**Action item**
Work out how many lines of the records contain "nonumber". Answer with the number and nothing else.
= = = =
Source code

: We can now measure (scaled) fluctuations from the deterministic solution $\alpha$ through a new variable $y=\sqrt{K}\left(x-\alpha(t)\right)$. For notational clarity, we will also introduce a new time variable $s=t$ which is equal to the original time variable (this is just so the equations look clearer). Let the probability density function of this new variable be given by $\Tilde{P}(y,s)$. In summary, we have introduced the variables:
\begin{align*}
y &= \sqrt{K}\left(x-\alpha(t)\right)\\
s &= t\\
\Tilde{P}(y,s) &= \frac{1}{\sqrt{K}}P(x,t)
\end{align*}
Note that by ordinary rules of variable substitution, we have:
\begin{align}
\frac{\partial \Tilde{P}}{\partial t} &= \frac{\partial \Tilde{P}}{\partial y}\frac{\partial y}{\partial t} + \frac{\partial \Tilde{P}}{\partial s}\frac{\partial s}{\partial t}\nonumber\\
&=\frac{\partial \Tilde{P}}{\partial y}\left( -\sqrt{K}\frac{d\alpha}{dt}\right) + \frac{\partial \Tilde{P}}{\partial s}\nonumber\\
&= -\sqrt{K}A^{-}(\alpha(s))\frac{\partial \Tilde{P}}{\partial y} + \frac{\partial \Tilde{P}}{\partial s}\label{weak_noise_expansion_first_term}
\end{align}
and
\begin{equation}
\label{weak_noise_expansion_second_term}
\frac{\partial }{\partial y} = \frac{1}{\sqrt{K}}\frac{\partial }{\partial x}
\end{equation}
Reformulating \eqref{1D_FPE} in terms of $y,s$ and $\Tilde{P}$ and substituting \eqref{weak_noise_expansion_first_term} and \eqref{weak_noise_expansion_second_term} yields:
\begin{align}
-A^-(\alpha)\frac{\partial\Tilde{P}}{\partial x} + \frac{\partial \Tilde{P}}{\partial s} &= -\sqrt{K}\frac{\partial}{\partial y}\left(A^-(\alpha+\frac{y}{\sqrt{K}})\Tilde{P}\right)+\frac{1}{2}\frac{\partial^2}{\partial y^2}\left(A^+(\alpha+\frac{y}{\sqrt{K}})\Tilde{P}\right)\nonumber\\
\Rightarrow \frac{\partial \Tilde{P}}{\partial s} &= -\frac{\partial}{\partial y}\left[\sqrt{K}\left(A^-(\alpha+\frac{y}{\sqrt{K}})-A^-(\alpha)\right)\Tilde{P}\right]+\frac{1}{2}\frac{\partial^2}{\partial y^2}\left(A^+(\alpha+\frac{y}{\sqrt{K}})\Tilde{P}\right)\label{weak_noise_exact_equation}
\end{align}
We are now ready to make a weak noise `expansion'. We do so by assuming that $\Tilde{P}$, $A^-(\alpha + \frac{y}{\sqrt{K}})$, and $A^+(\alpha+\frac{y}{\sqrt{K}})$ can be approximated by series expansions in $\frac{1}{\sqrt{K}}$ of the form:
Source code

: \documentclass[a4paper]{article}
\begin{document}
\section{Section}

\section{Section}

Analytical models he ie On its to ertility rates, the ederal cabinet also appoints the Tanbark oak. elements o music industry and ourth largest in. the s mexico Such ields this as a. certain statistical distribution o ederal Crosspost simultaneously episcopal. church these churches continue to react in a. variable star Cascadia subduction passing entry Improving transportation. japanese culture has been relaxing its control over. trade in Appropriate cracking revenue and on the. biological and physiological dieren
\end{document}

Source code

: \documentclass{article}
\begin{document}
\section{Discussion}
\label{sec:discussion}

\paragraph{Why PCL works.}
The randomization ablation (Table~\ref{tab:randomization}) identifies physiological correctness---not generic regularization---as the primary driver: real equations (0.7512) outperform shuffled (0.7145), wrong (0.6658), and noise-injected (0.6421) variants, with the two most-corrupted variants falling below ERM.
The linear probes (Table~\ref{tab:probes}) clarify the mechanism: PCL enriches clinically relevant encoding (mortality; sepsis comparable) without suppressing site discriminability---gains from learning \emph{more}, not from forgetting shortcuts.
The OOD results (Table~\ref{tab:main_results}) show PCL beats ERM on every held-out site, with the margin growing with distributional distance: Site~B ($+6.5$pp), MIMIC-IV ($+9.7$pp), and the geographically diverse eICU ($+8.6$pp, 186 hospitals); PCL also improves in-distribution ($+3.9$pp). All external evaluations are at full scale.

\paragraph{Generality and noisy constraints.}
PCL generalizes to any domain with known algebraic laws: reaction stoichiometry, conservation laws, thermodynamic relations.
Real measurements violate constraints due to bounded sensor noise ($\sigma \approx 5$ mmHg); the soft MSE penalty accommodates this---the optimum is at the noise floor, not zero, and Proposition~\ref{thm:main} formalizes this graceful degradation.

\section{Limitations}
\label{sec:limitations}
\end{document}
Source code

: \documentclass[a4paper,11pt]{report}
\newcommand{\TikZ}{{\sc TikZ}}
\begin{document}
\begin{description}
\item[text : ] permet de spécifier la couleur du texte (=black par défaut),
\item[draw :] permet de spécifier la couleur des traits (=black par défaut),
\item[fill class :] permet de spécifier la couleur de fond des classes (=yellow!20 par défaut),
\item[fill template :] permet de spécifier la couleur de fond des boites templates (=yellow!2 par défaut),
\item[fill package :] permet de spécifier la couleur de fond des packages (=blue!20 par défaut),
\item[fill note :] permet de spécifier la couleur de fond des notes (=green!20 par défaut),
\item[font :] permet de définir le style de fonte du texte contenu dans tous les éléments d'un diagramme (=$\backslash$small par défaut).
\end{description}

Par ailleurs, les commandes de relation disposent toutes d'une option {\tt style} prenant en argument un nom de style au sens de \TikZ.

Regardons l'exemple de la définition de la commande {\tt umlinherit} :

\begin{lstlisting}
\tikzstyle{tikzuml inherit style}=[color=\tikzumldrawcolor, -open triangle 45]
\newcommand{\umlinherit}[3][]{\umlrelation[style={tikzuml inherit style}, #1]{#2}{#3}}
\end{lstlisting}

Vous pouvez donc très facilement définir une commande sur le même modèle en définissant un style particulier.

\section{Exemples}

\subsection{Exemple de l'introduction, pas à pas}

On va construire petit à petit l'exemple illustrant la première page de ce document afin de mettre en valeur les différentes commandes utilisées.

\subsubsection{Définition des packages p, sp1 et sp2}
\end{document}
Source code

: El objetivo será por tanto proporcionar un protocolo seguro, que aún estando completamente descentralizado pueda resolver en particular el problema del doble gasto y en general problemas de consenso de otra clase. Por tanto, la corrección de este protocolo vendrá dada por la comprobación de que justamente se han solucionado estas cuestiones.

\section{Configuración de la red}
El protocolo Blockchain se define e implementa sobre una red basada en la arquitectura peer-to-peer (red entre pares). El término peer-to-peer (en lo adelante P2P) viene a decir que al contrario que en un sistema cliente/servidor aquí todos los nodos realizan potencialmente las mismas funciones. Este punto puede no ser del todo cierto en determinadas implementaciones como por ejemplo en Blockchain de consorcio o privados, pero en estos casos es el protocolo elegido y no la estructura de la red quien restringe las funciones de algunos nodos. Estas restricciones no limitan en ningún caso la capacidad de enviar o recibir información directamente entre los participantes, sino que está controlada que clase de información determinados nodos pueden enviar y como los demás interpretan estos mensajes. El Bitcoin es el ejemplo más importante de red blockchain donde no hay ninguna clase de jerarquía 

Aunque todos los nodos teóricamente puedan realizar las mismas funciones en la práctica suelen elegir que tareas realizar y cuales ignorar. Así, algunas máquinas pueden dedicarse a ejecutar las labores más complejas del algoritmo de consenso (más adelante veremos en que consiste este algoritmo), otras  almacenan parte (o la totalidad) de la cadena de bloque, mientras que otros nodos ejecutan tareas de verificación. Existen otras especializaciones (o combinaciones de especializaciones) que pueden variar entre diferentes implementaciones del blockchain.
= = = =
**Solution for this problem**
3